Segundo o jornalista Luiz Carlos Azenha, o endereço de entrega da correspondência (Avenida Borges de Medeiros, 1424, na Lagoa Rodrigo de Freitas) e que aparece na formação do consórcio da Agropecuária Veine Patrimonial, a dona da mansão de Paraty, com Santa Amália Administração e Participações Ltda é onde funciona a empresa do ex-genro de João Roberto Marinho, que os cariocas conhecem como Lagoon.
A empresa Santa Amália, por sua vez, tem como endereço a rua Margarida Assis Fonseca, 171, na capital mineira. É a mesma sede da Brasif (sim, aquela mesma do escândalo da ex-amante do ex-Presidente FHC, Mirian Dutra).
Segundo o site do Sindicato dos Advogados de São Paulo, Agropecuária Veine Patrimonial tem como endereço um apartamento residencial no Rio de Janeiro, em Copacabana, e tem no quadro de sócios outra empresa: a Vaincre LLC, domiciliada no exterior, cujo representante legal por procuração é Lucia Cortes Rosemburge – ou Lúcia Cortes Pinto (ex-funcionária do INSS, aposentada em 2008, salvo homônimo, uma simples moradora do bairro do Grajaú).
Vaincre LLC é uma offshore aberta pelo escritório panamenho Mossak Fonseca, de onde teriam vazado os documentos do Panamá Papers… Entenderam?
As offshores existem, dentre outras finalidades legais, para esse tipo de motivo nada nobre: para ocultar a verdadeira propriedade ou a cadeia dominial de um determinado bem (imóveis, contas bancárias etc), levando ao cometimento de sonegação de tributos, elisão fiscal, evasão de divisas e ocultação de patrimônio.
Exatamente aquilo que a citada matéria da TV Record divulgou em se tratando da negociação envolvendo a FIFA e as Organizações Globo sobre compra e venda de direito de transmissão de jogos da Copa do Mundo.
Os participantes brasileiros do Consórcio Internacional de Jornalistas Investigativos (ICIJ, na sigla em inglês), que analisou os mais de 11 milhões de documentos vazados do escritório panamenho Mossak Fonseca para o jornal alemão Süddeutsche Zeitung, são os jornalistas Fernando Rodrigues, André Shalders, Mateus Netzel e Douglas Pereira (do UOL), Diego Vega e Mauro Tagliaferri (da RedeTV!) e José Roberto de Toledo, Daniel Bramatti, Rodrigo Burgarelli, Guilherme Jardim Duarte e Isabela Bonfim (de O Estado de S. Paulo).
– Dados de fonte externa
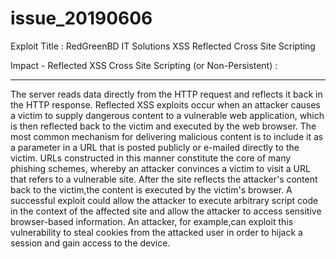 # issue_20190606
Exploit Title : RedGreenBD IT Solutions XSS Reflected Cross Site Scripting

Impact - Reflected XSS Cross Site Scripting (or Non-Persistent) :
*********************************************************
The server reads data directly from the HTTP request and reflects it back in the 
HTTP response. Reflected XSS exploits occur when an attacker causes a victim to supply 
dangerous content to a vulnerable web application, which is then reflected back to the victim
 and executed by the web browser. The most common mechanism for delivering malicious 
content is to include it as a parameter in a URL that is posted publicly or e-mailed directly 
to the victim. URLs constructed in this manner constitute the core of many phishing 
schemes, whereby an attacker convinces a victim to visit a URL that refers to a vulnerable site. 
After the site reflects the attacker's content back to the victim,the content is 
executed by the victim's browser. A successful exploit could allow the attacker
to execute arbitrary script code in the context of the affected site
and allow the attacker to access sensitive browser-based information.
An attacker, for example,can exploit this vulnerability to steal cookies from
the attacked user in order to hijack a session and gain access to the device.
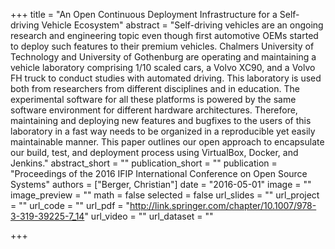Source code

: +++
title = "An Open Continuous Deployment Infrastructure for a Self-driving Vehicle Ecosystem"
abstract = "Self-driving vehicles are an ongoing research and engineering topic even though first automotive OEMs started to deploy such features to their premium vehicles. Chalmers University of Technology and University of Gothenburg are operating and maintaining a vehicle laboratory comprising 1/10 scaled cars, a Volvo XC90, and a Volvo FH truck to conduct studies with automated driving. This laboratory is used both from researchers from different disciplines and in education. The experimental software for all these platforms is powered by the same software environment for different hardware architectures. Therefore, maintaining and deploying new features and bugfixes to the users of this laboratory in a fast way needs to be organized in a reproducible yet easily maintainable manner. This paper outlines our open approach to encapsulate our build, test, and deployment process using VirtualBox, Docker, and Jenkins."
abstract_short = ""
publication_short = ""
publication = "Proceedings of the 2016 IFIP International Conference on Open Source Systems"
authors = ["Berger, Christian"]
date = "2016-05-01"
image = ""
image_preview = ""
math = false
selected = false
url_slides = ""
url_project = ""
url_code = ""
url_pdf = "http://link.springer.com/chapter/10.1007/978-3-319-39225-7_14"
url_video = ""
url_dataset = ""

+++
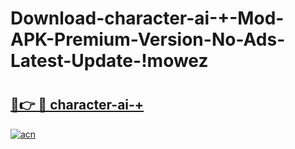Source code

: # Download-character-ai-+-Mod-APK-Premium-Version-No-Ads-Latest-Update-!mowez

# <h2><a href="https://jlavfy.esa.edu.pl?title=character-ai-+&ref=mowez">🔗👉 🔴 character-ai-+</a></h2>

[![acn](https://github.com/user-attachments/assets/0f9c940e-d8b0-45ae-aac7-cd30a18b3e1c)](https://jlavfy.esa.edu.pl?title=character-ai-+&ref=mowez)

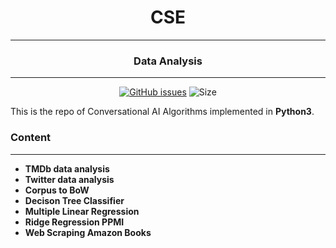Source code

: <div align = "center">

# CSE 
---
### Data Analysis
---
[![GitHub issues](https://img.shields.io/github/issues/Aanvikshiki/Data_Analysis?logo=github)](https://github.com/Aanvikshiki/Data_Analysis/issues) ![Size](https://github-size-badge.herokuapp.com/Aanvikshiki/Data_Analysis.svg)
</div>

This is the repo of Conversational AI Algorithms implemented in **Python3**. 

### Content
---
* **TMDb data analysis**
* **Twitter data analysis**
* **Corpus to BoW**
* **Decison Tree Classifier**
* **Multiple Linear Regression**
* **Ridge Regression PPMI**
* **Web Scraping Amazon Books**
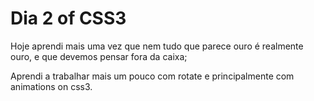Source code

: # Dia 2 of CSS3

Hoje aprendi mais uma vez que nem tudo que parece ouro é realmente ouro, e que devemos pensar fora da caixa;

Aprendi a trabalhar mais um pouco com rotate e principalmente com animations on css3.
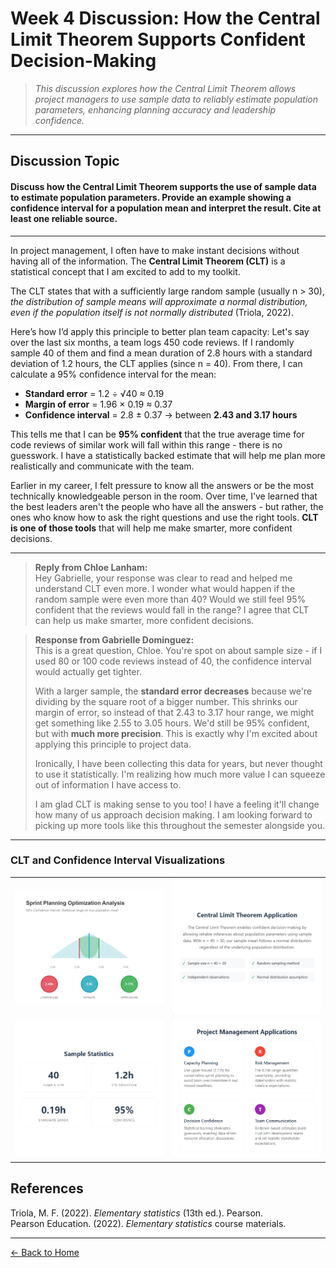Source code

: # Week 4 Discussion: How the Central Limit Theorem Supports Confident Decision-Making

> *This discussion explores how the Central Limit Theorem allows project managers to use sample data to reliably estimate population parameters, enhancing planning accuracy and leadership confidence.*

---

## **Discussion Topic**

#### Discuss how the Central Limit Theorem supports the use of sample data to estimate population parameters. Provide an example showing a confidence interval for a population mean and interpret the result. Cite at least one reliable source.

---

In project management, I often have to make instant decisions without having all of the information. The **Central Limit Theorem (CLT)** is a statistical concept that I am excited to add to my toolkit.

The CLT states that with a sufficiently large random sample (usually n > 30), *the distribution of sample means will approximate a normal distribution, even if the population itself is not normally distributed* (Triola, 2022).

Here’s how I’d apply this principle to better plan team capacity: Let's say over the last six months, a team logs 450 code reviews. If I randomly sample 40 of them and find a mean duration of 2.8 hours with a standard deviation of 1.2 hours, the CLT applies (since n = 40). From there, I can calculate a 95% confidence interval for the mean:

- **Standard error** = 1.2 ÷ √40 ≈ 0.19  
- **Margin of error** = 1.96 × 0.19 ≈ 0.37  
- **Confidence interval** = 2.8 ± 0.37 → between **2.43 and 3.17 hours**

This tells me that I can be **95% confident** that the true average time for code reviews of similar work will fall within this range - there is no guesswork. I have a statistically backed estimate that will help me plan more realistically and communicate with the team.

Earlier in my career, I felt pressure to know all the answers or be the most technically knowledgeable person in the room. Over time, I’ve learned that the best leaders aren't the people who have all the answers - but rather, the ones who know how to ask the right questions and use the right tools. **CLT is one of those tools** that will help me make smarter, more confident decisions.

---

> **Reply from Chloe Lanham:**  
> Hey Gabrielle, your response was clear to read and helped me understand CLT even more. I wonder what would happen if the random sample were even more than 40? Would we still feel 95% confident that the reviews would fall in the range? I agree that CLT can help us make smarter, more confident decisions.

> **Response from Gabrielle Dominguez:**  
> This is a great question, Chloe. You're spot on about sample size - if I used 80 or 100 code reviews instead of 40, the confidence interval would actually get tighter.  
>  
> With a larger sample, the **standard error decreases** because we're dividing by the square root of a bigger number. This shrinks our margin of error, so instead of that 2.43 to 3.17 hour range, we might get something like 2.55 to 3.05 hours. We'd still be 95% confident, but with **much more precision**. This is exactly why I'm excited about applying this principle to project data.  
>  
> Ironically, I have been collecting this data for years, but never thought to use it statistically. I'm realizing how much more value I can squeeze out of information I have access to.  
>  
> I am glad CLT is making sense to you too! I have a feeling it'll change how many of us approach decision making. I am looking forward to picking up more tools like this throughout the semester alongside you.

---

<h3>CLT and Confidence Interval Visualizations</h3>

<table style="width: 100%; table-layout: fixed;">
  <tr>
    <td align="center">
      <a href="https://github.com/GabrielleDominguez/Statics-Applied-Bridging-Data-Decision-Making-in-Project-Management/blob/8c4f724222070eb46f3559983df6db39bf0ab724/thumbnail%205%20sample.png?raw=true" data-lightbox="clt" data-title="Thumbnail 5 Sample">
        <img src="https://github.com/GabrielleDominguez/Statics-Applied-Bridging-Data-Decision-Making-in-Project-Management/blob/8c4f724222070eb46f3559983df6db39bf0ab724/thumbnail%205%20sample.png?raw=true" width="450" alt="Thumbnail 5 Sample" />
      </a>
    </td>
    <td align="center">
      <a href="https://github.com/GabrielleDominguez/Statics-Applied-Bridging-Data-Decision-Making-in-Project-Management/blob/458e09ac013829d4397024b04d0328ed321315f4/CLT%20Article%202.png?raw=true" data-lightbox="clt" data-title="CLT Article 2">
        <img src="https://github.com/GabrielleDominguez/Statics-Applied-Bridging-Data-Decision-Making-in-Project-Management/blob/458e09ac013829d4397024b04d0328ed321315f4/CLT%20Article%202.png?raw=true" width="450" alt="CLT Article 2" />
      </a>
    </td>
  </tr>
  <tr>
    <td align="center">
      <a href="https://github.com/GabrielleDominguez/Statics-Applied-Bridging-Data-Decision-Making-in-Project-Management/blob/458e09ac013829d4397024b04d0328ed321315f4/CLT%20Article%203.png?raw=true" data-lightbox="clt" data-title="CLT Article 3">
        <img src="https://github.com/GabrielleDominguez/Statics-Applied-Bridging-Data-Decision-Making-in-Project-Management/blob/458e09ac013829d4397024b04d0328ed321315f4/CLT%20Article%203.png?raw=true" width="450" alt="CLT Article 3" />
      </a>
    </td>
    <td align="center">
      <a href="https://github.com/GabrielleDominguez/Statics-Applied-Bridging-Data-Decision-Making-in-Project-Management/blob/458e09ac013829d4397024b04d0328ed321315f4/CLT%20Article%204.png?raw=true" data-lightbox="clt" data-title="CLT Article 4">
        <img src="https://github.com/GabrielleDominguez/Statics-Applied-Bridging-Data-Decision-Making-in-Project-Management/blob/458e09ac013829d4397024b04d0328ed321315f4/CLT%20Article%204.png?raw=true" width="450" alt="CLT Article 4" />
      </a>
    </td>
  </tr>
</table>




## References

Triola, M. F. (2022). *Elementary statistics* (13th ed.). Pearson.  
Pearson Education. (2022). *Elementary statistics* course materials.

---

[← Back to Home](https://gabrielledominguez.github.io/Statics-Applied-Bridging-Data-Decision-Making-in-Project-Management/)

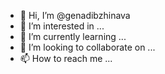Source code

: - 👋 Hi, I’m @genadibzhinava
- 👀 I’m interested in ...
- 🌱 I’m currently learning ...
- 💞️ I’m looking to collaborate on ...
- 📫 How to reach me ...

<!---
genadibzhinava/genadibzhinava is a ✨ special ✨ repository because its `README.md` (this file) appears on your GitHub profile.
You can click the Preview link to take a look at your changes.
--->
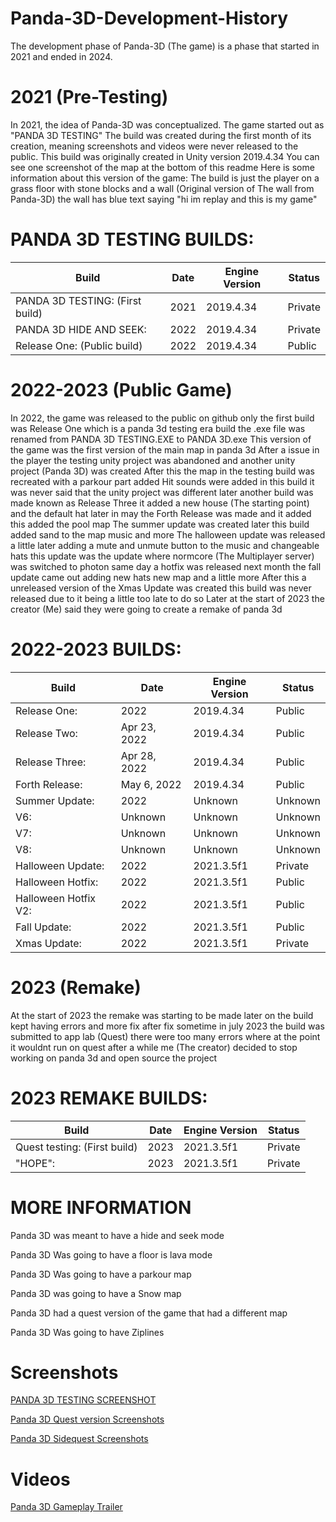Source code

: # Panda-3D-Development-History
The development phase of Panda-3D (The game) is a phase that started in 2021 and ended in 2024.
# 2021 (Pre-Testing)
In 2021, the idea of Panda-3D was conceptualized. The game started out as "PANDA 3D TESTING" The build was created during the first month of its creation, meaning screenshots and videos were never released to the public.
This build was originally created in Unity version 2019.4.34
You can see one screenshot of the map at the bottom of this readme
Here is some information about this version of the game:
The build is just the player on a grass floor with stone blocks and a wall (Original version of The wall from Panda-3D) the wall has blue text saying "hi im replay and this is my game"
# PANDA 3D TESTING BUILDS:
| Build                  	 | Date          	 | Engine Version	    |		    Status             |
| ------------------------------ | --------------------- | ------------------------ | ------------------------------ |
| PANDA 3D TESTING: (First build)        	 |  2021	   	 | 2019.4.34	    |		Private |
| PANDA 3D HIDE AND SEEK:                | 2022              | 2019.4.34           | Private |
| Release One: (Public build)         	 |  2022      	 | 2019.4.34	    |		Public |

# 2022-2023 (Public Game)
In 2022, the game was released to the public on github only the first build was Release One
which is a panda 3d testing era build the .exe file was renamed from PANDA 3D TESTING.EXE to PANDA 3D.exe
This version of the game was the first version of the main map in panda 3d
After a issue in the player the testing unity project was abandoned and another unity project (Panda 3D) was created
After this the map in the testing build was recreated with a parkour part added
Hit sounds were added in this build it was never said that the unity project was different
later another build was made known as Release Three it added a new house (The starting point) and the default hat
later in may the Forth Release was made and it added this added the pool map
The summer update was created later this build added sand to the map music and more
The halloween update was released a little later adding a mute and unmute button to the music and changeable hats this update was the update where normcore (The Multiplayer server) was switched to photon
same day a hotfix was released
next month the fall update came out adding new hats new map and a little more
After this a unreleased version of the Xmas Update was created this build was never released due to it being a little too late to do so
Later at the start of 2023 the creator (Me) said they were going to create a remake of panda 3d
# 2022-2023 BUILDS:
| Build                  	 | Date          	 | Engine Version	    |		    Status             |
| ------------------------------ | --------------------- | ------------------------ | ------------------------------ |
| Release One:        	 |  2022	   	 | 2019.4.34	    |		Public |
| Release Two:                | Apr 23, 2022              | 2019.4.34           | Public |
| Release Three:        	 |  Apr 28, 2022      	 | 2019.4.34	    |		Public |
| Forth Release:        	 |  May 6, 2022      	 | 2019.4.34	    |		Public |
| Summer Update:        	 |  2022      	 | Unknown	    |		Unknown |
| V6:        	 |  Unknown      	 | Unknown	    |		Unknown |
| V7:        	 |  Unknown      	 | Unknown	    |		Unknown |
| V8:        	 |  Unknown      	 | Unknown	    |		Unknown |
| Halloween Update:        	 |  2022      	 | 2021.3.5f1	    |		Private |
| Halloween Hotfix:        	 |  2022      	 | 2021.3.5f1	    |		Public |
| Halloween Hotfix V2:        	 |  2022      	 | 2021.3.5f1	    |		Public |
| Fall Update:        	 |  2022      	 | 2021.3.5f1	    |		Public |
| Xmas Update:        	 |  2022      	 | 2021.3.5f1	    |		Private |

# 2023 (Remake)
At the start of 2023 the remake was starting to be made
later on the build kept having errors and more
fix after fix sometime in july 2023 the build was submitted to app lab (Quest)
there were too many errors where at the point it wouldnt run on quest after a while me (The creator) 
decided to stop working on panda 3d and open source the project
# 2023 REMAKE BUILDS:
| Build                  	 | Date          	 | Engine Version	    |		    Status             |
| ------------------------------ | --------------------- | ------------------------ | ------------------------------ |
| Quest testing: (First build)        	 |  2023	   	 | 2021.3.5f1	    |		Private |
| "HOPE":                | 2023              | 2021.3.5f1           | Private |

# MORE INFORMATION
Panda 3D was meant to have a hide and seek mode

Panda 3D Was going to have a floor is lava mode

Panda 3D Was going to have a parkour map

Panda 3D was going to have a Snow map

Panda 3D had a quest version of the game that had a different map

Panda 3D Was going to have Ziplines
# Screenshots
[PANDA 3D TESTING SCREENSHOT](https://i.ibb.co/kgC2B5G/Screenshot-2021-12-10-191732.png)

[Panda 3D Quest version Screenshots](https://pastebin.com/raw/mEJHzxdX)

[Panda 3D Sidequest Screenshots](https://pastebin.com/raw/UtBahtti)
# Videos
[Panda 3D Gameplay Trailer](https://www.youtube.com/watch?v=5lxpMj7mb1M&ab_channel=replaytag)
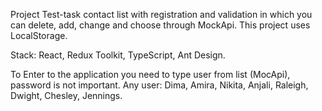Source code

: Project Test-task contact list with registration and validation in which you can delete, add, change and choose through MockApi. This project uses LocalStorage.

Stack: React, Redux Toolkit, TypeScript, Ant Design.

To Enter to the application you need to type user from list (MocApi), password is not important. Any user: Dima, Amira, Nikita, Anjali, Raleigh, Dwight, Chesley, Jennings.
Não questiono a idoneidade destes profissionais, mas sim dos veículos para os quais trabalham. Ninguém de nenhum veículo de esquerda ou do movimento de mídia livre participa…
Sendo assim, no melhor estilo cara de jacarandá lubrificada com óleo de peroba, tais empresas de mass media, simplesmente ignoraram os fatos mais relevantes e mais “cabeludos”, por assim dizer. Devassaram questões envolvendo políticos, empreiteiras, mas não chegaram naqueles que estão do outro lado da trincheira, que trabalham com a manipulação da informação, que permitem o pré-julgamento, a execração pública e o linchamento moral de quem bem eles entendem, bem ao modo “além do cidadão Kane”.